• _RECORD EXTRACTS_

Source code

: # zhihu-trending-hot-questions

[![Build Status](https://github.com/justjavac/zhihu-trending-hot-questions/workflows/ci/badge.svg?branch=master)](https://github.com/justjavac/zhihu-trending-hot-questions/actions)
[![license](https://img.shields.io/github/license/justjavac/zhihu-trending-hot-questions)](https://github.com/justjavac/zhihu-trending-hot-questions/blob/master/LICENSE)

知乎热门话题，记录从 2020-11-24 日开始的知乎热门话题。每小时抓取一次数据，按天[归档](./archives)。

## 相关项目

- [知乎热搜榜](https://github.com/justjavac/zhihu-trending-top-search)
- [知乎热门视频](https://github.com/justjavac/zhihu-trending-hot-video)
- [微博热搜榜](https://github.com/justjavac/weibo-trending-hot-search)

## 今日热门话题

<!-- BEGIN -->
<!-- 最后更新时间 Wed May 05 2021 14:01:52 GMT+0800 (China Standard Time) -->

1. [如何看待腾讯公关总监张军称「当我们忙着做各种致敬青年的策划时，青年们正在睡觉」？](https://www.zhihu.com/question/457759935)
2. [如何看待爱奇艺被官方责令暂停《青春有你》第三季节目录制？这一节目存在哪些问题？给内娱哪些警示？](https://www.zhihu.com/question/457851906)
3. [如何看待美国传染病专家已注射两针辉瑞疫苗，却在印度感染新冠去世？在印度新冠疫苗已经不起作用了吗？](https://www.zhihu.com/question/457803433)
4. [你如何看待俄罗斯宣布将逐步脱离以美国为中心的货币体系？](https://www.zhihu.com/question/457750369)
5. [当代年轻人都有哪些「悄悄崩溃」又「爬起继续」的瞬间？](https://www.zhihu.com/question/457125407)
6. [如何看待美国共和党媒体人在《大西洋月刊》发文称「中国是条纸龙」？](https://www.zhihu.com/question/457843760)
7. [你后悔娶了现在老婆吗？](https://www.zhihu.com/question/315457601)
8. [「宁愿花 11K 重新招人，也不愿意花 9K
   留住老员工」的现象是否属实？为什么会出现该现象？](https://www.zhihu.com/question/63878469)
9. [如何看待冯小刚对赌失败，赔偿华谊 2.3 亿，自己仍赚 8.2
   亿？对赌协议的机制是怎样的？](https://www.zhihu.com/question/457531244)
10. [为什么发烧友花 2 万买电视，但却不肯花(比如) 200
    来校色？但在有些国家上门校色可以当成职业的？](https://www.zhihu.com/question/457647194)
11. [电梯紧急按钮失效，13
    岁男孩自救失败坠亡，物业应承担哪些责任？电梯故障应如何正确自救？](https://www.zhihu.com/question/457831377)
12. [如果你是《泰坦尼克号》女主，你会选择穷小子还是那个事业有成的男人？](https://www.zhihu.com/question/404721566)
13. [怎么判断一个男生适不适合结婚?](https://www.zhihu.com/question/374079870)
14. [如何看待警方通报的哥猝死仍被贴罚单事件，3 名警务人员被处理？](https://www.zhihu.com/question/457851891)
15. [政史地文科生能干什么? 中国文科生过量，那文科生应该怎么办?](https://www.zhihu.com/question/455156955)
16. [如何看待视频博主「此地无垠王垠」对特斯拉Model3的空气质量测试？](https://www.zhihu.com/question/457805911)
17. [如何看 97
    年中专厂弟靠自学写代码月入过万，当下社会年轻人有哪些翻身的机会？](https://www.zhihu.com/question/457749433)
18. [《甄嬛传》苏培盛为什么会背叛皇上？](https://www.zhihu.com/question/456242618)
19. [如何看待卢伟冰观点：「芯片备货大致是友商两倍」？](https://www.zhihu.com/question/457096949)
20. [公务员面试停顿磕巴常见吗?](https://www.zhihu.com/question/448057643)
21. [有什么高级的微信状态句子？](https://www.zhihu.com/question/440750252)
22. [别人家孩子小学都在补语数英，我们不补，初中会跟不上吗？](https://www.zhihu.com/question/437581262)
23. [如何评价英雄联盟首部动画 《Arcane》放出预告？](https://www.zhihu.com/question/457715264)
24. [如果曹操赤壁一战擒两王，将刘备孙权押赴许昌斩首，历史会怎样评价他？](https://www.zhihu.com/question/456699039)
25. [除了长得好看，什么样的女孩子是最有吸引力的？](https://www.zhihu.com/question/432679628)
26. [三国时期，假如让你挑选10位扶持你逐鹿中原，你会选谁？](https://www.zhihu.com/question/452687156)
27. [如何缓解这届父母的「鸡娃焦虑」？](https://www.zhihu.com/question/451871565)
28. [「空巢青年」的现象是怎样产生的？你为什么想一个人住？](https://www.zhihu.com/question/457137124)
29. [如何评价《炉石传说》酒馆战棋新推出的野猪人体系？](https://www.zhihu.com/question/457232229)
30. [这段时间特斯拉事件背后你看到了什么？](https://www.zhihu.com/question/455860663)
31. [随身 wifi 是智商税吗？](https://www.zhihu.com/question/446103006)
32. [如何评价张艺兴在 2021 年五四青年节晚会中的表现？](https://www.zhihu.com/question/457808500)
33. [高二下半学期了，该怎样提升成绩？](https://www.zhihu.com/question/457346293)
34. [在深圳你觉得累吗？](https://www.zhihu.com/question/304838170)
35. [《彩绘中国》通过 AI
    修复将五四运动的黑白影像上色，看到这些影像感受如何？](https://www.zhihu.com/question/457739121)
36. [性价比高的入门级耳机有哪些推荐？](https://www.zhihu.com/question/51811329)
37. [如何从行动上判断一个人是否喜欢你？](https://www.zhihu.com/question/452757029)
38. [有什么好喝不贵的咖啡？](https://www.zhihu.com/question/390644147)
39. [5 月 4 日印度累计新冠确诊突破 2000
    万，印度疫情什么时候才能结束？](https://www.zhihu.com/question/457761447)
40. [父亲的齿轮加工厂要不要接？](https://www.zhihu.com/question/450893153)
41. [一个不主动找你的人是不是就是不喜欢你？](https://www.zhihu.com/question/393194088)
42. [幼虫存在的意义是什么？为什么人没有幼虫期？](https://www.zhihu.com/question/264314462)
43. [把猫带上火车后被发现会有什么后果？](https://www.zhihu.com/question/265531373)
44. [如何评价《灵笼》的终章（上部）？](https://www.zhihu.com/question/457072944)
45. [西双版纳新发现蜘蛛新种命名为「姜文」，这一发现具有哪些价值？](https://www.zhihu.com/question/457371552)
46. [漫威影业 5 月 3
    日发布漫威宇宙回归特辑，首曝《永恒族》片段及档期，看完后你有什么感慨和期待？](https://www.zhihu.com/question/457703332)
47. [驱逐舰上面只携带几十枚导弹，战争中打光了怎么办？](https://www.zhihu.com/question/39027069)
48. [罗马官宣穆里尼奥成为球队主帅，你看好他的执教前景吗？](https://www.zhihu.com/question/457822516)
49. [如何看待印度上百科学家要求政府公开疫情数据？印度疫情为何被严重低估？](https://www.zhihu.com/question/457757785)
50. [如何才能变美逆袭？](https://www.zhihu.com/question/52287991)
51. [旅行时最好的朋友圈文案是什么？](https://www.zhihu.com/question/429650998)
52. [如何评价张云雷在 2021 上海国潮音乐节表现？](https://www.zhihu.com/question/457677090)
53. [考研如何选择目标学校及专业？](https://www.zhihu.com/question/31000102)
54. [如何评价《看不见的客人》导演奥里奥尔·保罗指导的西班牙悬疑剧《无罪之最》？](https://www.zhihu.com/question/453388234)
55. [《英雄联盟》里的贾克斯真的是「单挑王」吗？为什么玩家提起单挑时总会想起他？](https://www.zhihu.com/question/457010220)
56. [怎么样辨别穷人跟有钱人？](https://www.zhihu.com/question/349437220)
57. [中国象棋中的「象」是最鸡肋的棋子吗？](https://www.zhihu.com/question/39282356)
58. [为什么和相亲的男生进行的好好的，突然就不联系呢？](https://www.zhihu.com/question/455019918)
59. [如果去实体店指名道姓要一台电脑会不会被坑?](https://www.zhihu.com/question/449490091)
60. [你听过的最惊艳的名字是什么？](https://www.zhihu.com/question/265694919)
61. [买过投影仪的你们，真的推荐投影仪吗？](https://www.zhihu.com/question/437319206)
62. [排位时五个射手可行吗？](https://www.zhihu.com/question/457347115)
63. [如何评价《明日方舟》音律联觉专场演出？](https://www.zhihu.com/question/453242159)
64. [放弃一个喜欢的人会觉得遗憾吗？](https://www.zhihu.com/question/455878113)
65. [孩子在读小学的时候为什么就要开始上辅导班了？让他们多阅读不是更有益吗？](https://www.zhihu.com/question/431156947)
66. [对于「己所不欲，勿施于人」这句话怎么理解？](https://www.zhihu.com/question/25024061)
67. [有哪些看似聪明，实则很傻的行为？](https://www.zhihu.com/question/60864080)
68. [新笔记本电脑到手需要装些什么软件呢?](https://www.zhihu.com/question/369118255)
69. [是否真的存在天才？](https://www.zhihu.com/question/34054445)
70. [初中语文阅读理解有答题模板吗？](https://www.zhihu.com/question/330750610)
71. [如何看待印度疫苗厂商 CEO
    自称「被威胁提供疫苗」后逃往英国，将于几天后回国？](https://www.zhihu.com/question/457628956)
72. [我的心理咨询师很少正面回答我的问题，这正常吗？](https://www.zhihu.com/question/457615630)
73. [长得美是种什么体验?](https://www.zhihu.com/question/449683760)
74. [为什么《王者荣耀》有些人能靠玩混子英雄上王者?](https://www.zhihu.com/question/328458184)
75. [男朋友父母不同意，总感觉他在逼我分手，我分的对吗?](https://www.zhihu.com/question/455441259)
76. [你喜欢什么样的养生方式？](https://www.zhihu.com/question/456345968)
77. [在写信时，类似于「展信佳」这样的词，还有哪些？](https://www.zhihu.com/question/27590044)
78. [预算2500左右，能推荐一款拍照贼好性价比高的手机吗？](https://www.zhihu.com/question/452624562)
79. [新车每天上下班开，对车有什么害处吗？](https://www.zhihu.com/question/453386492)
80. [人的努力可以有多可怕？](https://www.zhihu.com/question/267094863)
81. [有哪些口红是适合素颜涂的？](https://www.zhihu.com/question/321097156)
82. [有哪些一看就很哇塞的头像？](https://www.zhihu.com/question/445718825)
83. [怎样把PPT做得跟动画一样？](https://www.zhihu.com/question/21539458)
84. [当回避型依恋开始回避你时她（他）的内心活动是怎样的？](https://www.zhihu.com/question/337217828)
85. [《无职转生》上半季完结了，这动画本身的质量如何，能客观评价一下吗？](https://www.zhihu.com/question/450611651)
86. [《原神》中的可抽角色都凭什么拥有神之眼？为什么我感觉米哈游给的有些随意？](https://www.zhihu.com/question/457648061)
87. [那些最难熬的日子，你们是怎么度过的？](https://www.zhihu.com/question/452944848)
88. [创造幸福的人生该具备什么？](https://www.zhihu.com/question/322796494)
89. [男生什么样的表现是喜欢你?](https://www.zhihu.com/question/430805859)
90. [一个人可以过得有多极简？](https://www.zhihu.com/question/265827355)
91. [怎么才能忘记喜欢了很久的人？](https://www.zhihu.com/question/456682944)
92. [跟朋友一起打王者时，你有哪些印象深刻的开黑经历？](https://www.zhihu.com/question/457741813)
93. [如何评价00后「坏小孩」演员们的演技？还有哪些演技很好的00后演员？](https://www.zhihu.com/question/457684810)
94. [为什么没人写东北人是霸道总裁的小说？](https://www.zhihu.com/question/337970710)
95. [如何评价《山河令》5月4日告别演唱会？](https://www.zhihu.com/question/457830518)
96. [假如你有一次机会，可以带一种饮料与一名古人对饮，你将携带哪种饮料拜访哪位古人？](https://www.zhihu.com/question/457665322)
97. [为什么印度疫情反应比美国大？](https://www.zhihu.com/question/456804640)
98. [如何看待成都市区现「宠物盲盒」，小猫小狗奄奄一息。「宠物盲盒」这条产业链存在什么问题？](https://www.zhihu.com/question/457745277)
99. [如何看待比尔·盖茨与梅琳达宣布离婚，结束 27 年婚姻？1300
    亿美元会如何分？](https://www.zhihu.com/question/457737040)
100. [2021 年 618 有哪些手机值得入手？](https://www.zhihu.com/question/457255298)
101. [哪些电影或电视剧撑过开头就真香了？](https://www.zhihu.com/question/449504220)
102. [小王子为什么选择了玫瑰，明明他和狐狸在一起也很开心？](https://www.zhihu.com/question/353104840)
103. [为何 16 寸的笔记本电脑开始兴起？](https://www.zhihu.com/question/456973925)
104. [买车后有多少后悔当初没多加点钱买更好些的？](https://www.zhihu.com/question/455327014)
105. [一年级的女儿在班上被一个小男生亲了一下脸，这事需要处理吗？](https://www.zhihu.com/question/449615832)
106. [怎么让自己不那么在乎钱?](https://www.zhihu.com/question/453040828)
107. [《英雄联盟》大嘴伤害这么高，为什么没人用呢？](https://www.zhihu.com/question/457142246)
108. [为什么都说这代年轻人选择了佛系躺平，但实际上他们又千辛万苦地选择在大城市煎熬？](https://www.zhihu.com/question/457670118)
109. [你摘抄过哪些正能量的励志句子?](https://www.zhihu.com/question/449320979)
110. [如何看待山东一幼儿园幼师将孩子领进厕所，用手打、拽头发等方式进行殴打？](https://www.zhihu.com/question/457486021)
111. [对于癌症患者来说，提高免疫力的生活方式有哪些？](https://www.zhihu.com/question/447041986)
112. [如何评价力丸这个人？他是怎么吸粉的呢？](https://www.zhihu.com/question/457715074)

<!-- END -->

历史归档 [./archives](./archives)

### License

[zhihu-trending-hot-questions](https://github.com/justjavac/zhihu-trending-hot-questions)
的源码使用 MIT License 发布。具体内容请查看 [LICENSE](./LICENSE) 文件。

• _TASK INSTRUCTIONS_
In the entries above, restate word for word the lines between the one holding "25. [除了长得好看，什么" and the one holding "54. [如何评价《看不见的", inclusive, and nothing besides.

• _RESPONSE TO THE EXERCISE_
25. [除了长得好看，什么样的女孩子是最有吸引力的？](https://www.zhihu.com/question/432679628)
26. [三国时期，假如让你挑选10位扶持你逐鹿中原，你会选谁？](https://www.zhihu.com/question/452687156)
27. [如何缓解这届父母的「鸡娃焦虑」？](https://www.zhihu.com/question/451871565)
28. [「空巢青年」的现象是怎样产生的？你为什么想一个人住？](https://www.zhihu.com/question/457137124)
29. [如何评价《炉石传说》酒馆战棋新推出的野猪人体系？](https://www.zhihu.com/question/457232229)
30. [这段时间特斯拉事件背后你看到了什么？](https://www.zhihu.com/question/455860663)
31. [随身 wifi 是智商税吗？](https://www.zhihu.com/question/446103006)
32. [如何评价张艺兴在 2021 年五四青年节晚会中的表现？](https://www.zhihu.com/question/457808500)
33. [高二下半学期了，该怎样提升成绩？](https://www.zhihu.com/question/457346293)
34. [在深圳你觉得累吗？](https://www.zhihu.com/question/304838170)
35. [《彩绘中国》通过 AI
    修复将五四运动的黑白影像上色，看到这些影像感受如何？](https://www.zhihu.com/question/457739121)
36. [性价比高的入门级耳机有哪些推荐？](https://www.zhihu.com/question/51811329)
37. [如何从行动上判断一个人是否喜欢你？](https://www.zhihu.com/question/452757029)
38. [有什么好喝不贵的咖啡？](https://www.zhihu.com/question/390644147)
39. [5 月 4 日印度累计新冠确诊突破 2000
    万，印度疫情什么时候才能结束？](https://www.zhihu.com/question/457761447)
40. [父亲的齿轮加工厂要不要接？](https://www.zhihu.com/question/450893153)
41. [一个不主动找你的人是不是就是不喜欢你？](https://www.zhihu.com/question/393194088)
42. [幼虫存在的意义是什么？为什么人没有幼虫期？](https://www.zhihu.com/question/264314462)
43. [把猫带上火车后被发现会有什么后果？](https://www.zhihu.com/question/265531373)
44. [如何评价《灵笼》的终章（上部）？](https://www.zhihu.com/question/457072944)
45. [西双版纳新发现蜘蛛新种命名为「姜文」，这一发现具有哪些价值？](https://www.zhihu.com/question/457371552)
46. [漫威影业 5 月 3
    日发布漫威宇宙回归特辑，首曝《永恒族》片段及档期，看完后你有什么感慨和期待？](https://www.zhihu.com/question/457703332)
47. [驱逐舰上面只携带几十枚导弹，战争中打光了怎么办？](https://www.zhihu.com/question/39027069)
48. [罗马官宣穆里尼奥成为球队主帅，你看好他的执教前景吗？](https://www.zhihu.com/question/457822516)
49. [如何看待印度上百科学家要求政府公开疫情数据？印度疫情为何被严重低估？](https://www.zhihu.com/question/457757785)
50. [如何才能变美逆袭？](https://www.zhihu.com/question/52287991)
51. [旅行时最好的朋友圈文案是什么？](https://www.zhihu.com/question/429650998)
52. [如何评价张云雷在 2021 上海国潮音乐节表现？](https://www.zhihu.com/question/457677090)
53. [考研如何选择目标学校及专业？](https://www.zhihu.com/question/31000102)
54. [如何评价《看不见的客人》导演奥里奥尔·保罗指导的西班牙悬疑剧《无罪之最》？](https://www.zhihu.com/question/453388234)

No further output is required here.